MCLAMB: Smith's Story Will Continue

It began with much hope of a rescue. The journey ended in Brooklyn with NC State headed for a reboot.

It began with much hope of a rescue. The journey ended in Brooklyn with NC State headed for a reboot.

Dennis Smith Jr. earned the ACC Freshman of the Year award and had one of his worst college games in a span of about 72 hours. It is a unique contrast that is strangely appropriate.

The Wolfpack fell to Clemson 75-61 in the first round of the ACC Tournament to conclude a miserable season and end the NC State coaching tenure of Mark Gottfried. It also is almost certainly Smith’s final college contest as the NBA awaits.

The freshman finished with only seven points in his presumptive NC State swan song. He seemingly did not let the lack of scoring hurt his overall game as his collected eight rebounds, and dished out three assists. Smith also finished with two steals, giving him 62 on the campaign to set a NC State freshman record for steals in a season.

Even with his college career consisting of only 32 games, Smith still managed to leave his name in the NC State record book.

There were times when he struggled, something that should be expected of any freshman, but for the most part Smith was outstanding for the Wolfpack. He was the leader in scoring, assists and steals and his two triple-doubles are the most in program history. In fact, he is the only player in ACC history to have two triple-doubles against league competition.
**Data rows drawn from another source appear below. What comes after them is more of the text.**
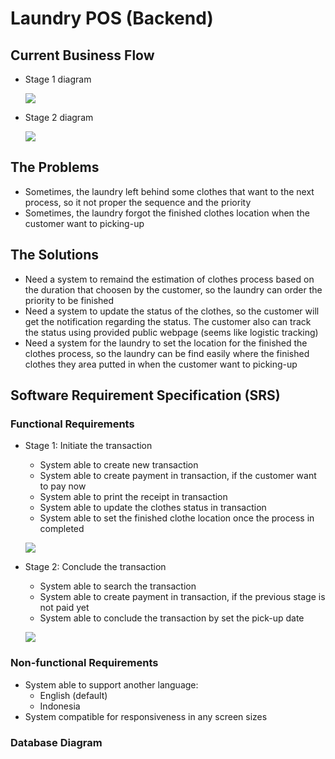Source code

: # Laundry POS (Backend)

## Current Business Flow

- Stage 1 diagram

  ![](./docs/current-flow-diagram-stage-1.png)

- Stage 2 diagram

  ![](./docs/current-flow-diagram-stage-2.png)

## The Problems

- Sometimes, the laundry left behind some clothes that want to the next process, so it not proper the sequence and the priority
- Sometimes, the laundry forgot the finished clothes location when the customer want to picking-up

## The Solutions

- Need a system to remaind the estimation of clothes process based on the duration that choosen by the customer, so the laundry can order the priority to be finished
- Need a system to update the status of the clothes, so the customer will get the notification regarding the status. The customer also can track the status using provided public webpage (seems like logistic tracking)
- Need a system for the laundry to set the location for the finished the clothes process, so the laundry can be find easily where the finished clothes they area putted in when the customer want to picking-up

## Software Requirement Specification (SRS)

### Functional Requirements

- Stage 1: Initiate the transaction

  - System able to create new transaction
  - System able to create payment in transaction, if the customer want to pay now
  - System able to print the receipt in transaction
  - System able to update the clothes status in transaction
  - System able to set the finished clothe location once the process in completed

  ![](./docs/system-flow-diagram-stage-1.jpg)

- Stage 2: Conclude the transaction

  - System able to search the transaction
  - System able to create payment in transaction, if the previous stage is not paid yet
  - System able to conclude the transaction by set the pick-up date

  ![](./docs/system-flow-diagram-stage-2.jpg)

### Non-functional Requirements

- System able to support another language:
  - English (default)
  - Indonesia
- System compatible for responsiveness in any screen sizes

### Database Diagram
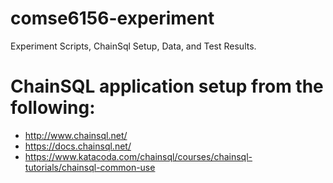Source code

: # comse6156-experiment
Experiment Scripts, ChainSql Setup, Data, and Test Results.

# ChainSQL application setup from the following:
* http://www.chainsql.net/
* https://docs.chainsql.net/
* https://www.katacoda.com/chainsql/courses/chainsql-tutorials/chainsql-common-use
Smith did great things despite there being nothing in the form of reliable interior play or a frequent collaborator in the backcourt while also having a ton of speculation swirling around the team.

The Rescue Squad never materialized. Terry Henderson had solid moments but also had games where he was neutralized for one reason or another. Torin Dorn Jr. started hot but by the time ACC play rolled around he was essentially a bit player who could never find a consistent role in Gottfried's rotation.
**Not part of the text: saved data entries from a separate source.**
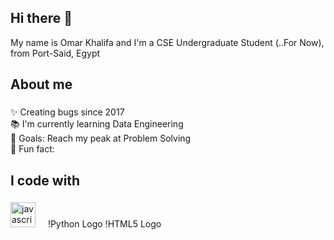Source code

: ## Hi there 👋

<p align="left">My name is Omar Khalifa and I'm a CSE Undergraduate Student (..For Now), from Port-Said, Egypt</p>

###

<h2 align="left">About me</h2>

###

<p align="left">✨ Creating bugs since 2017<br>📚 I'm currently learning Data Engineering<br>🎯 Goals: Reach my peak at Problem Solving<br>🎲 Fun fact: </p>

###

<h2 align="left">I code with</h2>

###

<div align="left">
  <img src="https://cdn.jsdelivr.net/gh/devicons/devicon/icons/javascript/javascript-original.svg" height="40" alt="javascript logo"  />
  <img width="12" />
  !Python Logo
  !HTML5 Logo
</div>

###
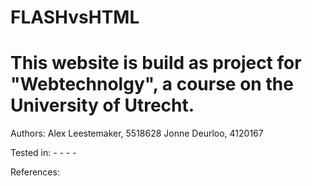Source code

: # FLASHvsHTML
# This website is build as project for "Webtechnolgy", a course on the University of Utrecht.


Authors:
	Alex Leestemaker, 	5518628
	Jonne Deurloo, 		4120167

Tested in:
	-
	-
	-
	-

References:

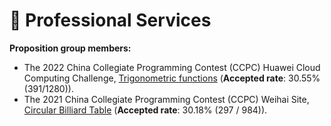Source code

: # 💼 Professional Services
**Proposition group members:**

- The 2022 China Collegiate Programming Contest (CCPC) Huawei Cloud Computing Challenge, [Trigonometric functions](http://acm.hdu.edu.cn/contest/problem?cid=1072&pid=1007) (**Accepted rate**: 30.55% (391/1280)).
- The 2021 China Collegiate Programming Contest (CCPC) Weihai Site, [Circular Billiard Table](https://codeforces.com/gym/103428/problem/J) (**Accepted rate**: 30.18% (297 / 984)).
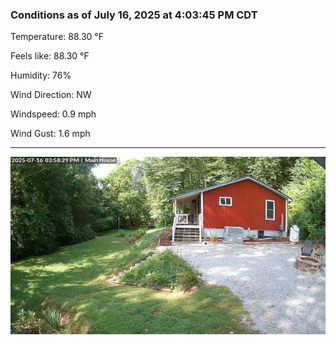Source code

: ### Conditions as of July 16, 2025 at 4:03:45 PM CDT 

Temperature: 88.30 &deg;F

Feels like: 88.30 &deg;F

Humidity: 76%

Wind Direction: NW

Windspeed: 0.9 mph

Wind Gust: 1.6 mph

---

<img src="./images/latest.jpeg"/>


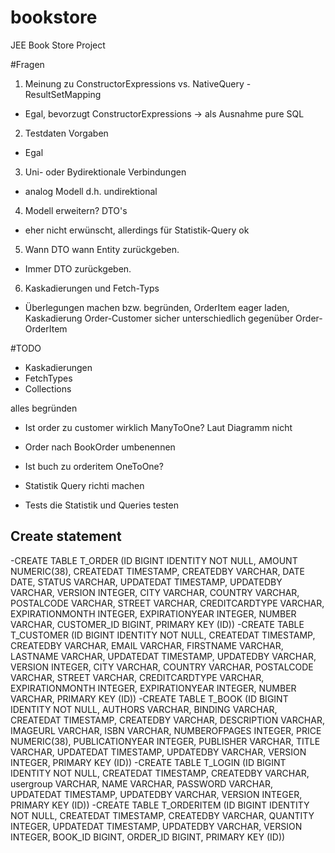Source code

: # bookstore
JEE Book Store Project

#Fragen
1. Meinung zu ConstructorExpressions vs. NativeQuery - ResultSetMapping
 - Egal, bevorzugt ConstructorExpressions -> als Ausnahme pure SQL
2. Testdaten Vorgaben
 - Egal
3. Uni- oder Bydirektionale Verbindungen
 - analog Modell d.h. undirektional
4. Modell erweitern? DTO's
 - eher nicht erwünscht, allerdings für Statistik-Query ok
5. Wann DTO wann Entity zurückgeben.
 - Immer DTO zurückgeben.
6. Kaskadierungen und Fetch-Typs 
 - Überlegungen machen bzw. begründen, OrderItem eager laden, 
 Kaskadierung Order-Customer sicher unterschiedlich gegenüber Order-OrderItem


#TODO
- Kaskadierungen
- FetchTypes
- Collections

alles begründen


- Ist order zu customer wirklich ManyToOne? Laut Diagramm nicht

- Order nach BookOrder umbenennen

- Ist buch zu orderitem OneToOne?


- Statistik Query richti machen

- Tests die Statistik und Queries testen

## Create statement


-CREATE TABLE T_ORDER (ID BIGINT IDENTITY NOT NULL, AMOUNT NUMERIC(38), CREATEDAT TIMESTAMP, CREATEDBY VARCHAR, DATE DATE, STATUS VARCHAR, UPDATEDAT TIMESTAMP, UPDATEDBY VARCHAR, VERSION INTEGER, CITY VARCHAR, COUNTRY VARCHAR, POSTALCODE VARCHAR, STREET VARCHAR, CREDITCARDTYPE VARCHAR, EXPIRATIONMONTH INTEGER, EXPIRATIONYEAR INTEGER, NUMBER VARCHAR, CUSTOMER_ID BIGINT, PRIMARY KEY (ID))
-CREATE TABLE T_CUSTOMER (ID BIGINT IDENTITY NOT NULL, CREATEDAT TIMESTAMP, CREATEDBY VARCHAR, EMAIL VARCHAR, FIRSTNAME VARCHAR, LASTNAME VARCHAR, UPDATEDAT TIMESTAMP, UPDATEDBY VARCHAR, VERSION INTEGER, CITY VARCHAR, COUNTRY VARCHAR, POSTALCODE VARCHAR, STREET VARCHAR, CREDITCARDTYPE VARCHAR, EXPIRATIONMONTH INTEGER, EXPIRATIONYEAR INTEGER, NUMBER VARCHAR, PRIMARY KEY (ID))
-CREATE TABLE T_BOOK (ID BIGINT IDENTITY NOT NULL, AUTHORS VARCHAR, BINDING VARCHAR, CREATEDAT TIMESTAMP, CREATEDBY VARCHAR, DESCRIPTION VARCHAR, IMAGEURL VARCHAR, ISBN VARCHAR, NUMBEROFPAGES INTEGER, PRICE NUMERIC(38), PUBLICATIONYEAR INTEGER, PUBLISHER VARCHAR, TITLE VARCHAR, UPDATEDAT TIMESTAMP, UPDATEDBY VARCHAR, VERSION INTEGER, PRIMARY KEY (ID))
-CREATE TABLE T_LOGIN (ID BIGINT IDENTITY NOT NULL, CREATEDAT TIMESTAMP, CREATEDBY VARCHAR, usergroup VARCHAR, NAME VARCHAR, PASSWORD VARCHAR, UPDATEDAT TIMESTAMP, UPDATEDBY VARCHAR, VERSION INTEGER, PRIMARY KEY (ID))
-CREATE TABLE T_ORDERITEM (ID BIGINT IDENTITY NOT NULL, CREATEDAT TIMESTAMP, CREATEDBY VARCHAR, QUANTITY INTEGER, UPDATEDAT TIMESTAMP, UPDATEDBY VARCHAR, VERSION INTEGER, BOOK_ID BIGINT, ORDER_ID BIGINT, PRIMARY KEY (ID))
The frontcourt struggled this season for NC State and that is putting it kindly.

Abdul-Malik Abu, who flirted with leaving school for pro ball after his sophomore season, regressed in 2016-17. Omer Yurtseven, the other one-and-done talent recruited for the Wolfpack, got off to a late start and was repeatedly passive inside. Ted Kapita showed flashes but, like Yurtseven, is young and his best days are ahead. BeeJay Anya was overweight in his final college campaign and his playing time dwindled as the year progressed.
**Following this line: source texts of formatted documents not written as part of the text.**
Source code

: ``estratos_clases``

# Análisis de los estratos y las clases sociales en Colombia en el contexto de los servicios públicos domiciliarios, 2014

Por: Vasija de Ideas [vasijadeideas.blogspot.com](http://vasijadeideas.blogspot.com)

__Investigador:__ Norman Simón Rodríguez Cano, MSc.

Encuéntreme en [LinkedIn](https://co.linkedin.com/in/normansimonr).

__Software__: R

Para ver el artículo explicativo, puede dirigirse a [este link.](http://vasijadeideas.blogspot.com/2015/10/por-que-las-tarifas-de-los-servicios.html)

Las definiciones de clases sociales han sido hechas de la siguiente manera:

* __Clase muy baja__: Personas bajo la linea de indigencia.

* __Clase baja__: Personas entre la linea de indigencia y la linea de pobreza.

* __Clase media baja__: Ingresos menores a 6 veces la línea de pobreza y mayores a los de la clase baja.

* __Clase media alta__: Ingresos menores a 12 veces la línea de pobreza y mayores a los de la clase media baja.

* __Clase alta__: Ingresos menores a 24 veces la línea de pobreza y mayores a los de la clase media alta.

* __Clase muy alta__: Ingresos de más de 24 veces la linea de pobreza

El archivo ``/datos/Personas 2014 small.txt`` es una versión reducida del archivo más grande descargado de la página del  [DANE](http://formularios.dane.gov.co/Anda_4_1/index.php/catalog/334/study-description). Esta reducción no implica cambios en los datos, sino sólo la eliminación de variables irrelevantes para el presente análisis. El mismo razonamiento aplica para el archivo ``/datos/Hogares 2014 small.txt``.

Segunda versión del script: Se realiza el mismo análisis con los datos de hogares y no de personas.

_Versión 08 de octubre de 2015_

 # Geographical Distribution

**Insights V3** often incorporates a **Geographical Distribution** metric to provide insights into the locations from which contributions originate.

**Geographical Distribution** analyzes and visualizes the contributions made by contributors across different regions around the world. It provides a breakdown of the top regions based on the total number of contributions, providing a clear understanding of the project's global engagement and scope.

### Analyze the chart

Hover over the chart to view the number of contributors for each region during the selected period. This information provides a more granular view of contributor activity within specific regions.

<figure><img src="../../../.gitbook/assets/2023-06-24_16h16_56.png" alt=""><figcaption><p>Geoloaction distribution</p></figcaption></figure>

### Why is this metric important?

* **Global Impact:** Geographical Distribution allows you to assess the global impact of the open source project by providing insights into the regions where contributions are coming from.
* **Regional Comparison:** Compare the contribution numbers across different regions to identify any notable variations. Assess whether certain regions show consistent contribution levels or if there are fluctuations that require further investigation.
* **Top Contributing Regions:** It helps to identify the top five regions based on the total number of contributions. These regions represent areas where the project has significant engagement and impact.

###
At times it appeared as though Smith was specifically put on this planet to execute the pick-and-roll, a bread and butter play in the NBA, but the NC State frontcourt often failed him by mishandling entry passes or leaving him to navigate the offense one-on-one in some form. The freshman often wore the look of a player suppressing his disgust as plays that seem simple to him would result in a turnover or lost opportunity.

He is much less likely to have that problem next season.

Several years ago, the Durham Bulls brought back Chipper Jones to honor him by retiring his number. Jones spoke of how much the gesture meant and of his joy of playing in Durham, but he also conceded that the honor was more about what he did afterwards and less about his numbers with the Bulls.

Smith’s ultimate legacy at NC State will be similar. Despite his impressive numbers and magical moments, including a disallowed dunk at Duke that will remain in the hearts of Wolfpack Nation forever, some will feel the losing record is a sign of his underachievement or even that he is to blame for the struggles.

The rescue did not happen.

If he performs up to his capabilities in the NBA, he will be celebrated with fervor back home by a NC State fanbase that will follow wherever his professional travels take him. His college experience, which is supposed to prepare students for the real world, could ultimately make him a better player and person.

Time will tell.

Dennis Smith Jr.’s days at NC State are ending but his legacy will still be written.